Pierre Cardin may have put his name on everything from fashion to furniture, autos to airplanes and toiletries to toilets, but the true signature of the legendary designer, now 92, has always been his focus on the future. “He is a visionary,” says vintage couture dealer Rachel Zabar, who is offering a collection of classic midcentury Cardin clothing on her 1stdibs storefront. “In 1959, he was the first couturier to do ready-to-wear. Then he created collections for department stores in America and Japan. He liberated young women by designing modern clothing that allowed them to move. He pioneered unisex clothing and created the lexicon of Space Age fashion.”
Over the course of six decades, Cardin built an empire that not only includes hundreds of fashion and product licenses, but also ownership of the Maxim’s restaurants throughout the world, the fortified Provençal château of the Marquis de Sade and the exuberant Palais Bulles, a bubble-shaped house near Cannes that was built in 1989 by architect Antii Lovag. (In 2011, he put all his holdings up for sale at 1 billion euros.
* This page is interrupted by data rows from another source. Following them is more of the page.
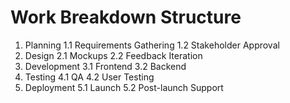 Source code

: # Work Breakdown Structure

1. Planning
   1.1 Requirements Gathering
   1.2 Stakeholder Approval
2. Design
   2.1 Mockups
   2.2 Feedback Iteration
3. Development
   3.1 Frontend
   3.2 Backend
4. Testing
   4.1 QA
   4.2 User Testing
5. Deployment
   5.1 Launch
   5.2 Post-launch Support
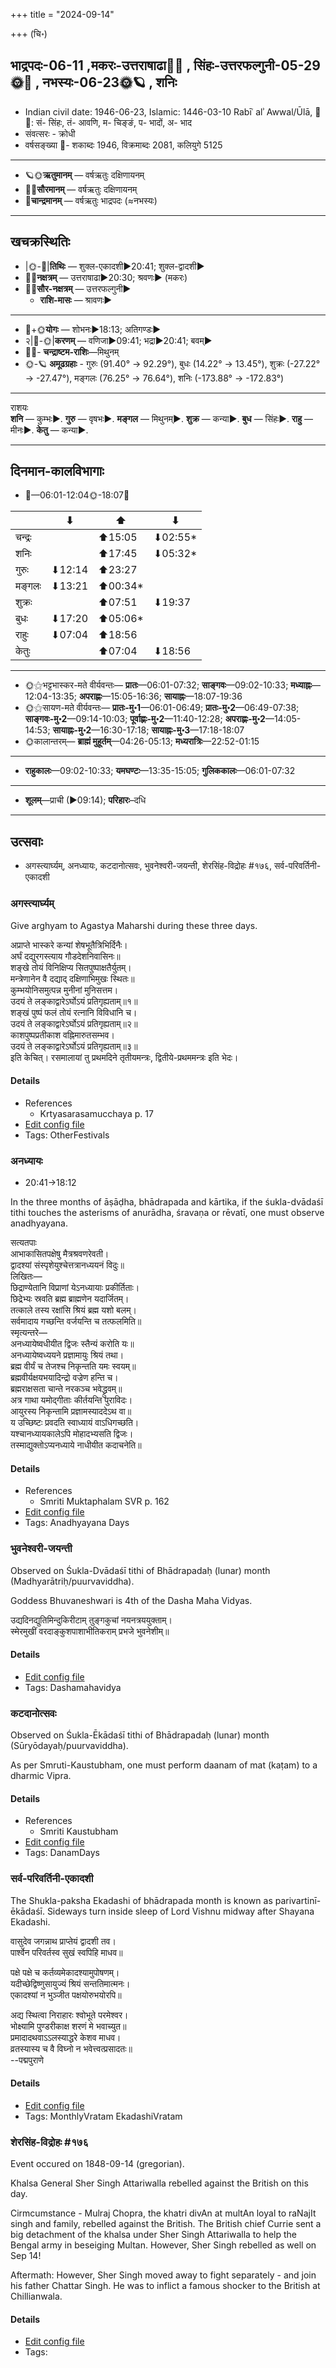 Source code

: +++
title = "2024-09-14"

+++
(चि॰)
## भाद्रपदः-06-11  ,मकरः-उत्तराषाढा🌛🌌  ,  सिंहः-उत्तरफल्गुनी-05-29🌞🌌  ,  नभस्यः-06-23🌞🪐  , शनिः
- Indian civil date: 1946-06-23, Islamic: 1446-03-10 Rabīʿ alʾ Awwal/Ūlā, 🌌🌞: सं- सिंहः, तं- आवणि, म- चिङ्ङं, प- भादों, अ- भाद
- संवत्सरः - क्रोधी
- वर्षसङ्ख्या 🌛- शकाब्दः 1946, विक्रमाब्दः 2081, कलियुगे 5125
___________________
- 🪐🌞**ऋतुमानम्** — वर्षऋतुः दक्षिणायनम्
- 🌌🌞**सौरमानम्** — वर्षऋतुः दक्षिणायनम्
- 🌛**चान्द्रमानम्** — वर्षऋतुः भाद्रपदः (≈नभस्यः)
___________________


## खचक्रस्थितिः
- |🌞-🌛|**तिथिः** — शुक्ल-एकादशी►20:41; शुक्ल-द्वादशी►  
- 🌌🌛**नक्षत्रम्** — उत्तराषाढा►20:30; श्रवणः► (मकरः)  
- 🌌🌞**सौर-नक्षत्रम्** — उत्तरफल्गुनी►  
  - **राशि-मासः** — श्रावणः► 
___________________
- 🌛+🌞**योगः** — शोभनः►18:13; अतिगण्डः►  
- २|🌛-🌞|**करणम्** — वणिजा►09:41; भद्रा►20:41; बवम्►  
- 🌌🌛- **चन्द्राष्टम-राशिः**—मिथुनम्  
- 🌞-🪐 **अमूढग्रहाः** - गुरुः (91.40° → 92.29°), बुधः (14.22° → 13.45°), शुक्रः (-27.22° → -27.47°), मङ्गलः (76.25° → 76.64°), शनिः (-173.88° → -172.83°)
___________________
राशयः  
**शनि** — कुम्भः►. **गुरु** — वृषभः►. **मङ्गल** — मिथुनम्►. **शुक्र** — कन्या►. **बुध** — सिंहः►. **राहु** — मीनः►. **केतु** — कन्या►. 
___________________


## दिनमान-कालविभागाः
- 🌅—06:01-12:04🌞-18:07🌇  

|      |⬇     |⬆     |⬇     |
|------|-----|-----|------|
|चन्द्रः|     |⬆15:05 |⬇02:55*|
|शनिः   |     |⬆17:45 |⬇05:32*|
|गुरुः  |⬇12:14 |⬆23:27 |     |
|मङ्गलः |⬇13:21 |⬆00:34*|     |
|शुक्रः |     |⬆07:51 |⬇19:37 |
|बुधः   |⬇17:20 |⬆05:06*|     |
|राहुः  |⬇07:04 |⬆18:56 |     |
|केतुः  |     |⬆07:04 |⬇18:56 |
___________________
- 🌞⚝भट्टभास्कर-मते वीर्यवन्तः— **प्रातः**—06:01-07:32; **साङ्गवः**—09:02-10:33; **मध्याह्नः**—12:04-13:35; **अपराह्णः**—15:05-16:36; **सायाह्नः**—18:07-19:36  
- 🌞⚝सायण-मते वीर्यवन्तः— **प्रातः-मु॰1**—06:01-06:49; **प्रातः-मु॰2**—06:49-07:38; **साङ्गवः-मु॰2**—09:14-10:03; **पूर्वाह्णः-मु॰2**—11:40-12:28; **अपराह्णः-मु॰2**—14:05-14:53; **सायाह्नः-मु॰2**—16:30-17:18; **सायाह्नः-मु॰3**—17:18-18:07  
- 🌞कालान्तरम्— **ब्राह्मं मुहूर्तम्**—04:26-05:13; **मध्यरात्रिः**—22:52-01:15  
___________________
- **राहुकालः**—09:02-10:33; **यमघण्टः**—13:35-15:05; **गुलिककालः**—06:01-07:32  
___________________
- **शूलम्**—प्राची (►09:14); **परिहारः**–दधि  
___________________

## उत्सवाः
- अगस्त्यार्घ्यम्, अनध्यायः, कटदानोत्सवः, भुवनेश्वरी-जयन्ती, शेरसिंह-विद्रोहः #१७६, सर्व-परिवर्तिनी-एकादशी
### अगस्त्यार्घ्यम्



Give arghyam to Agastya Maharshi during these three days.

अप्राप्ते भास्करे कन्यां शेषभूतैत्रिभिर्दिनैः।  
अर्घं दद्युरगस्त्याय गौडदेशनिवासिनः॥  
शङ्खे तोयं विनिक्षिप्य सितपुष्पाक्षतैर्युतम्।  
मन्त्रेणानेन वै दद्याद् दक्षिणाभिमुखः स्थितः॥  
कुम्भयोनिसमुत्पन्न मुनीनां मुनिसत्तम।  
उदयं ते लङ्काद्वारेऽर्घोऽयं प्रतिगृह्यताम्॥१॥  
शङ्खं पुष्पं फलं तोयं रत्नानि विविधानि च।  
उदयं ते लङ्काद्वारेऽर्घोऽयं प्रतिगृह्यताम्॥२॥  
काशपुष्पप्रतीकाश वह्निमारुतसम्भव।  
उदयं ते लङ्काद्वारेऽर्घोऽयं प्रतिगृह्यताम्॥३॥  
इति केचित्। रसमालायां तु प्रथमदिने तृतीयमन्त्रः, द्वितीये-प्रथममन्त्रः इति भेदः।



#### Details
- References
  - Krtyasarasamucchaya p. 17
- [Edit config file](https://github.com/jyotisham/adyatithi/blob/master/mahApuruSha/RShi/relative_event/kanyA-ravi-saGkramaNa-SaDazIti-puNyakAlaH/offset__-2/agastyArghyam~3.toml)
- Tags: OtherFestivals


### अनध्यायः
- 20:41→18:12



In the three months of āṣāḍha, bhādrapada and kārtika, if the śukla-dvādaśī tithi touches the asterisms of anurādha, śravaṇa or rēvatī, one must observe anadhyayana.

सत्यतपाः  
आभाकासितपक्षेषु मैत्रश्रवणरेवती।  
द्वादश्यां संस्पृशेयुश्चेत्तत्रानध्ययनं विदुः॥  
लिखितः—  
छिद्राण्येतानि विप्राणां येऽनध्यायाः प्रकीर्तिताः।  
छिद्रेभ्यः स्रवति ब्रह्म ब्राह्मणेन यदार्जितम्।  
तत्काले तस्य रक्षांसि श्रियं ब्रह्म यशो बलम्।  
सर्वमादाय गच्छन्ति वर्जयन्ति च तत्फलमिति॥  
स्मृत्यन्तरे—  
अनध्यायेष्वधीयीत द्विजः स्तैन्यं करोति यः॥  
अनध्यायेष्वध्ययने प्रज्ञामायुः श्रियं तथा।  
ब्रह्म वीर्यं च तेजश्च निकृन्तति यमः स्वयम्॥  
ब्रह्मवीर्यक्षयभयादिन्द्रो वज्रेण हन्ति च।  
ब्रह्मराक्षसता चान्ते नरकञ्च भवेद्ध्रुवम्॥  
अत्र गाथा यमोद्गीताः कीर्तयन्ति पुराविदः।  
आयुरस्य निकृन्तामि प्रज्ञामस्याददेऽथ वा॥  
य उच्छिष्टः प्रवदति स्वाध्यायं वाऽधिगच्छति।  
यश्चानध्यायकालेऽपि मोहादभ्यसति द्विजः।  
तस्माद्युक्तोऽप्यनध्याये नाधीयीत कदाचनेति॥



#### Details
- References
  - Smriti Muktaphalam SVR p.  162
- [Edit config file](https://github.com/jyotisham/adyatithi/blob/master/time_focus/adhyayana/description_only/anadhyAyaH~dvAdazI-yOgaH.toml)
- Tags: Anadhyayana Days


### भुवनेश्वरी-जयन्ती

Observed on Śukla-Dvādaśī tithi of Bhādrapadaḥ (lunar) month (Madhyarātriḥ/puurvaviddha). 

Goddess Bhuvaneshwari is 4th of the Dasha Maha Vidyas.

उद्यदिनद्युतिमिन्दुकिरीटाम् तुङ्गकुचां नयनत्रययुक्ताम्।  
स्मेरमुखीं वरदाङ्कुशपाशाभीतिकराम् प्रभजे भुवनेशीम्॥



#### Details
- [Edit config file](https://github.com/jyotisham/adyatithi/blob/master/devatA/dashamahAvidyA/lunar_month/tithi/06/12/bhuvanEzvarI~jayantI.toml)
- Tags: Dashamahavidya


### कटदानोत्सवः

Observed on Śukla-Ēkādaśī tithi of Bhādrapadaḥ (lunar) month (Sūryōdayaḥ/puurvaviddha). 

As per Smruti-Kaustubham, one must perform daanam of mat (kaṭam) to a dharmic Vipra.

#### Details
- References
  - Smriti Kaustubham
- [Edit config file](https://github.com/jyotisham/adyatithi/blob/master/general/lunar_month/tithi/06/11/kaTadAnOtsavaH.toml)
- Tags: DanamDays


### सर्व-परिवर्तिनी-एकादशी



The Shukla-paksha Ekadashi of bhādrapada month is known as parivartinī-ēkādaśī. Sideways turn inside sleep of Lord Vishnu midway after Shayana Ekadashi.

वासुदेव जगन्नाथ प्राप्तेयं द्वादशी तव।  
पार्श्वेन परिवर्तस्व सुखं स्वपिहि माधव॥  
  
पक्षे पक्षे च कर्तव्यमेकादश्यामुपोषणम्।  
यदीच्छेद्विष्णुसायुज्यं श्रियं सन्ततिमात्मनः।  
एकादश्यां न भुञ्जीत पक्षयोरुभयोरपि॥  
  
अद्य स्थित्वा निराहारः श्वोभूते परमेश्वर।  
भोक्ष्यामि पुण्डरीकाक्ष शरणं मे भवाच्युत॥  
प्रमादादथवाऽऽलस्याद्धरे केशव माधव।  
व्रतस्यास्य च वै विघ्नो न भवेत्त्वत्प्रसादतः॥  
--पद्मपुराणे



#### Details
- [Edit config file](https://github.com/jyotisham/adyatithi/blob/master/time_focus/monthly/ekAdashI/description_only/parivartinI-EkAdazI.toml)
- Tags: MonthlyVratam EkadashiVratam


### शेरसिंह-विद्रोहः #१७६

Event occured on 1848-09-14 (gregorian). 

Khalsa General Sher Singh Attariwalla rebelled against the British on this day.

Cirmcumstance - Mulraj Chopra, the khatri divAn at multAn loyal to raNajIt singh and family, rebelled against the British. The British chief Currie sent a big detachment of the khalsa under Sher Singh Attariwalla to help the Bengal army in beseiging Multan. However, Sher Singh rebelled as well on Sep 14! 

Aftermath: However, Sher Singh moved away to fight separately - and join his father Chattar Singh. He was to inflict a famous shocker to the British at Chillianwala.

#### Details
- [Edit config file](https://github.com/jyotisham/adyatithi/blob/master/mahApuruSha/xatra-later/gregorian/day/09/14/shera-siMha-vidrohaH.toml)
- Tags: 


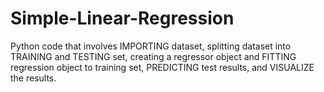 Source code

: # Simple-Linear-Regression
Python code that involves IMPORTING dataset, splitting dataset into TRAINING and TESTING set, creating a regressor object and FITTING regression object to training set, PREDICTING test results, and VISUALIZE the results.
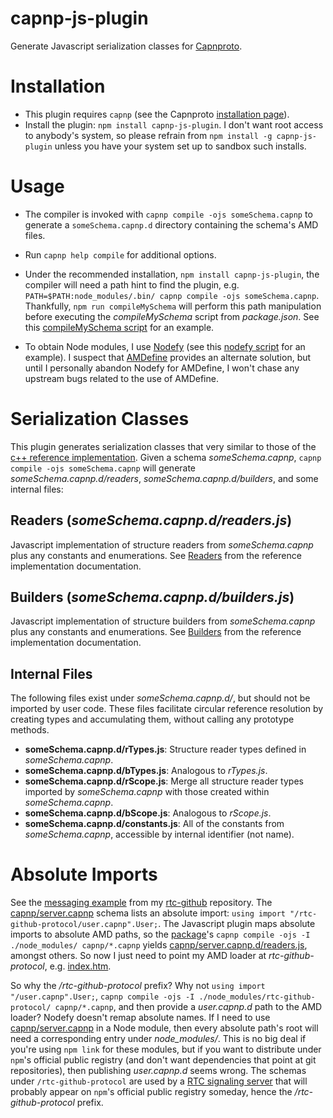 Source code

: capnp-js-plugin
===============

Generate Javascript serialization classes for [Capnproto](http://kentonv.github.io/capnproto/index.html).

# Installation
* This plugin requires `capnp` (see the Capnproto [installation page](http://kentonv.github.io/capnproto/install.html)).
* Install the plugin: `npm install capnp-js-plugin`.
  I don't want root access to anybody's system, so please refrain from `npm install -g capnp-js-plugin` unless you have your system set up to sandbox such installs.

# Usage
* The compiler is invoked with `capnp compile -ojs someSchema.capnp` to generate a `someSchema.capnp.d` directory containing the schema's AMD files.
* Run `capnp help compile` for additional options.
* Under the recommended installation, `npm install capnp-js-plugin`, the compiler will need a path hint to find the plugin, e.g. `PATH=$PATH:node_modules/.bin/ capnp compile -ojs someSchema.capnp`.
  Thankfully, `npm run compileMySchema` will perform this path manipulation before executing the *compileMySchema* script from *package.json*.
  See this [compileMySchema script](https://github.com/popham/rtc-github-protocol/blob/master/package.json#L7) for an example.

* To obtain Node modules, I use [Nodefy](https://github.com/millermedeiros/nodefy) (see this [nodefy script](https://github.com/popham/rtc-github-protocol/blob/master/package.json#L8) for an example).
  I suspect that [AMDefine](https://github.com/jrburke/amdefine) provides an alternate solution, but until I personally abandon Nodefy for AMDefine, I won't chase any upstream bugs related to the use of AMDefine.

# Serialization Classes
This plugin generates serialization classes that very similar to those of the [c++ reference implementation](http://kentonv.github.io/capnproto/cxx.html#types).
Given a schema *someSchema.capnp*, `capnp compile -ojs someSchema.capnp` will generate *someSchema.capnp.d/readers*, *someSchema.capnp.d/builders*, and some internal files:

## Readers (*someSchema.capnp.d/readers.js*)
Javascript implementation of structure readers from *someSchema.capnp* plus any constants and enumerations.
See [Readers](http://kentonv.github.io/capnproto/cxx.html#structs) from the reference implementation documentation.

## Builders (*someSchema.capnp.d/builders.js*)
Javascript implementation of structure builders from *someSchema.capnp* plus any constants and enumerations.
See [Builders](http://kentonv.github.io/capnproto/cxx.html#structs) from the reference implementation documentation.

## Internal Files
The following files exist under *someSchema.capnp.d/*, but should not be imported by user code.
These files facilitate circular reference resolution by creating types and accumulating them, without calling any prototype methods.
* **someSchema.capnp.d/rTypes.js**: Structure reader types defined in *someSchema.capnp*.
* **someSchema.capnp.d/bTypes.js**: Analogous to *rTypes.js*.
* **someSchema.capnp.d/rScope.js**: Merge all structure reader types imported by *someSchema.capnp* with those created within *someSchema.capnp*.
* **someSchema.capnp.d/bScope.js**: Analogous to *rScope.js*.
* **someSchema.capnp.d/constants.js**: All of the constants from *someSchema.capnp*, accessible by internal identifier (not name).

# Absolute Imports
See the [messaging example](https://github.com/popham/rtc-github/tree/gh-pages/example/messages/) from my [rtc-github](https://github.com/popham/rtc-github/) repository.
The [capnp/server.capnp](https://github.com/popham/rtc-github/blob/gh-pages/example/messages/capnp/server.capnp) schema lists an absolute import: `using import "/rtc-github-protocol/user.capnp".User;`.
The Javascript plugin maps absolute imports to absolute AMD paths, so the [package](https://github.com/popham/rtc-github/blob/gh-pages/example/messages/package.json)'s `capnp compile -ojs -I ./node_modules/ capnp/*.capnp` yields [capnp/server.capnp.d/readers.js](https://github.com/popham/rtc-github/blob/gh-pages/example/messages/capnp/server.capnp.d/readers.js#L1), amongst others.
So now I just need to point my AMD loader at *rtc-github-protocol*, e.g. [index.htm](https://github.com/popham/rtc-github/blob/gh-pages/example/messages/index.htm#L17).

So why the */rtc-github-protocol* prefix?
Why not `using import "/user.capnp".User;`, `capnp compile -ojs -I ./node_modules/rtc-github-protocol/ capnp/*.capnp`, and then provide a *user.capnp.d* path to the AMD loader?
Nodefy doesn't remap absolute names.
If I need to use [capnp/server.capnp](https://github.com/popham/rtc-github/blob/gh-pages/example/messages/capnp/server.capnp) in a Node module, then every absolute path's root will need a corresponding entry under *node_modules/*.
This is no big deal if you're using `npm link` for these modules, but if you want to distribute under `npm`'s official public registry (and don't want dependencies that point at git repositories), then publishing *user.capnp.d* seems wrong.
The schemas under `/rtc-github-protocol` are used by a [RTC signaling server](https://github.com/popham/rtc-github/blob/master/lib/server.js) that will probably appear on `npm`'s official public registry someday, hence the */rtc-github-protocol* prefix.
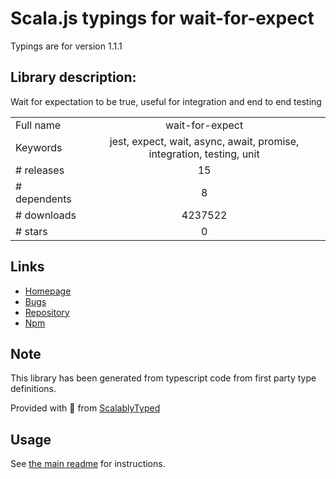
# Scala.js typings for wait-for-expect

Typings are for version 1.1.1

## Library description:
Wait for expectation to be true, useful for integration and end to end testing

|                    |                 |
| ------------------ | :-------------: |
| Full name          | wait-for-expect |
| Keywords           | jest, expect, wait, async, await, promise, integration, testing, unit |
| # releases         | 15 |
| # dependents       | 8 |
| # downloads        | 4237522 |
| # stars            | 0 |

## Links
- [Homepage](https://github.com/TheBrainFamily/wait-for-expect#readme)
- [Bugs](https://github.com/TheBrainFamily/wait-for-expect/issues)
- [Repository](https://github.com/TheBrainFamily/wait-for-expect)
- [Npm](https://www.npmjs.com/package/wait-for-expect)
    


## Note
This library has been generated from typescript code from first party type definitions.

Provided with :purple_heart: from [ScalablyTyped](https://github.com/oyvindberg/ScalablyTyped)

## Usage
See [the main readme](../../readme.md) for instructions.


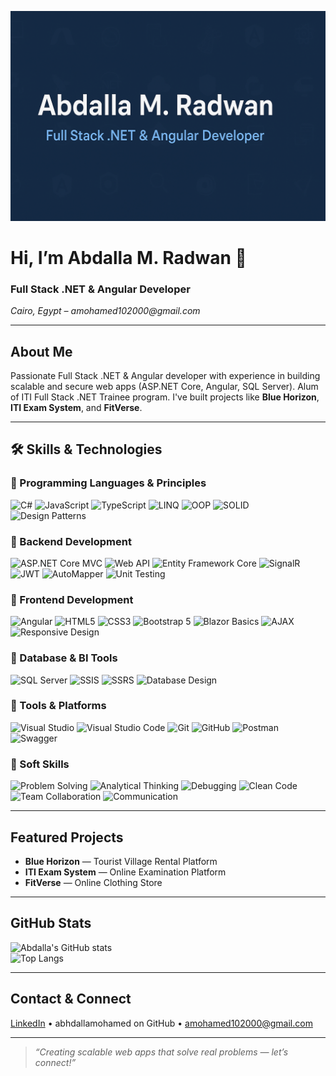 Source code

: ![Header Banner](https://raw.githubusercontent.com/abdallamohamed/abdallamohamed/main/banner.png)

# Hi, I’m Abdalla M. Radwan 👋
### Full Stack .NET & Angular Developer  
_Cairo, Egypt &ndash; amohamed102000@gmail.com_

---

##  About Me
Passionate Full Stack .NET & Angular developer with experience in building scalable and secure web apps (ASP.NET Core, Angular, SQL Server). Alum of ITI Full Stack .NET Trainee program. I've built projects like **Blue Horizon**, **ITI Exam System**, and **FitVerse**.

---

## 🛠 Skills & Technologies

### 🔹 Programming Languages & Principles
![C#](https://img.shields.io/badge/C%23-512BD4?style=for-the-badge&logo=c-sharp&logoColor=white)
![JavaScript](https://img.shields.io/badge/JavaScript-F7E018?style=for-the-badge&logo=javascript&logoColor=black)
![TypeScript](https://img.shields.io/badge/TypeScript-007ACC?style=for-the-badge&logo=typescript&logoColor=white)
![LINQ](https://img.shields.io/badge/LINQ-512BD4?style=for-the-badge&logo=.net&logoColor=white)
![OOP](https://img.shields.io/badge/OOP-1E90FF?style=for-the-badge&logoColor=white)
![SOLID](https://img.shields.io/badge/SOLID_Principles-007ACC?style=for-the-badge&logoColor=white)
![Design Patterns](https://img.shields.io/badge/Design%20Patterns-512BD4?style=for-the-badge&logoColor=white)

### 🔹 Backend Development
![ASP.NET Core MVC](https://img.shields.io/badge/ASP.NET%20Core%20MVC-512BD4?style=for-the-badge&logo=.net&logoColor=white)
![Web API](https://img.shields.io/badge/Web%20API-1E90FF?style=for-the-badge&logo=dotnet&logoColor=white)
![Entity Framework Core](https://img.shields.io/badge/Entity%20Framework%20Core-007ACC?style=for-the-badge&logo=.net&logoColor=white)
![SignalR](https://img.shields.io/badge/SignalR-512BD4?style=for-the-badge&logo=dotnet&logoColor=white)
![JWT](https://img.shields.io/badge/JWT-000000?style=for-the-badge&logo=jsonwebtokens&logoColor=white)
![AutoMapper](https://img.shields.io/badge/AutoMapper-FF6F00?style=for-the-badge&logoColor=white)
![Unit Testing](https://img.shields.io/badge/Unit%20Testing-1E90FF?style=for-the-badge&logo=testinglibrary&logoColor=white)

### 🔹 Frontend Development
![Angular](https://img.shields.io/badge/Angular-DD0031?style=for-the-badge&logo=angular&logoColor=white)
![HTML5](https://img.shields.io/badge/HTML5-E34F26?style=for-the-badge&logo=html5&logoColor=white)
![CSS3](https://img.shields.io/badge/CSS3-1572B6?style=for-the-badge&logo=css3&logoColor=white)
![Bootstrap 5](https://img.shields.io/badge/Bootstrap%205-7952B3?style=for-the-badge&logo=bootstrap&logoColor=white)
![Blazor Basics](https://img.shields.io/badge/Blazor%20Basics-512BD4?style=for-the-badge&logo=blazor&logoColor=white)
![AJAX](https://img.shields.io/badge/AJAX-1E90FF?style=for-the-badge&logo=ajax&logoColor=white)
![Responsive Design](https://img.shields.io/badge/Responsive%20Design-512BD4?style=for-the-badge&logo=responsive&logoColor=white)

### 🔹 Database & BI Tools
![SQL Server](https://img.shields.io/badge/SQL%20Server-CC2927?style=for-the-badge&logo=microsoftsqlserver&logoColor=white)
![SSIS](https://img.shields.io/badge/SSIS-1E90FF?style=for-the-badge&logo=microsoftsqlserver&logoColor=white)
![SSRS](https://img.shields.io/badge/SSRS-007ACC?style=for-the-badge&logo=microsoftsqlserver&logoColor=white)
![Database Design](https://img.shields.io/badge/Database%20Design-512BD4?style=for-the-badge&logo=databricks&logoColor=white)

### 🔹 Tools & Platforms
![Visual Studio](https://img.shields.io/badge/Visual%20Studio-512BD4?style=for-the-badge&logo=visualstudio&logoColor=white)
![Visual Studio Code](https://img.shields.io/badge/VS%20Code-007ACC?style=for-the-badge&logo=visualstudiocode&logoColor=white)
![Git](https://img.shields.io/badge/Git-F05032?style=for-the-badge&logo=git&logoColor=white)
![GitHub](https://img.shields.io/badge/GitHub-181717?style=for-the-badge&logo=github&logoColor=white)
![Postman](https://img.shields.io/badge/Postman-007ACC?style=for-the-badge&logo=postman&logoColor=white)
![Swagger](https://img.shields.io/badge/Swagger-1E90FF?style=for-the-badge&logo=swagger&logoColor=white)

### 🔹 Soft Skills
![Problem Solving](https://img.shields.io/badge/Problem%20Solving-007ACC?style=for-the-badge&logoColor=white)
![Analytical Thinking](https://img.shields.io/badge/Analytical%20Thinking-1E90FF?style=for-the-badge&logoColor=white)
![Debugging](https://img.shields.io/badge/Debugging-512BD4?style=for-the-badge&logoColor=white)
![Clean Code](https://img.shields.io/badge/Clean%20Code-007ACC?style=for-the-badge&logoColor=white)
![Team Collaboration](https://img.shields.io/badge/Team%20Collaboration-1E90FF?style=for-the-badge&logoColor=white)
![Communication](https://img.shields.io/badge/Communication-512BD4?style=for-the-badge&logoColor=white)


---

##  Featured Projects
- **Blue Horizon** — Tourist Village Rental Platform  
- **ITI Exam System** — Online Examination Platform  
- **FitVerse** — Online Clothing Store

---

##  GitHub Stats  
![Abdalla's GitHub stats](https://github-readme-stats.vercel.app/api?username=abdallamohamed&show_icons=true&theme=tokyonight)  
![Top Langs](https://github-readme-stats.vercel.app/api/top-langs/?username=abdallamohamed&layout=compact&theme=tokyonight)

---

##  Contact & Connect  
[LinkedIn](https://www.linkedin.com/in/abdallamradwan) • abhdallamohamed on GitHub • amohamed102000@gmail.com

---

> _“Creating scalable web apps that solve real problems — let’s connect!”_
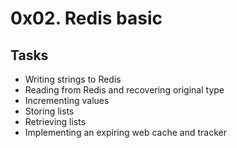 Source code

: # 0x02. Redis basic

## Tasks
- Writing strings to Redis
- Reading from Redis and recovering original type
- Incrementing values
- Storing lists
- Retrieving lists
- Implementing an expiring web cache and tracker

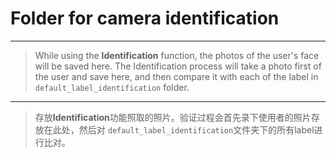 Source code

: # Folder for camera identification

--------------------------------------------------------------

> While using the **Identification** function, 
the photos of the user's face will be saved here.
The Identification process will take a photo first of the user and save here,
and then compare it with each of the label in `default_label_identification` folder.

--------------------------------------------------------------

> 存放**Identification**功能照取的照片。验证过程会首先录下使用者的照片存放在此处，然后对
`default_label_identification`文件夹下的所有label进行比对。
To date he has had no takers.)
It all began humbly enough. Born Pietro Cardin, the designer was raised and educated in France after his parents emigrated from Italy. Following an apprenticeship to a tailor in Vichy, he moved to Paris in 1945, where he studied architecture and worked for the fashion houses of Pacquin, Schiaparelli and Dior before establishing his own atelier in 1950.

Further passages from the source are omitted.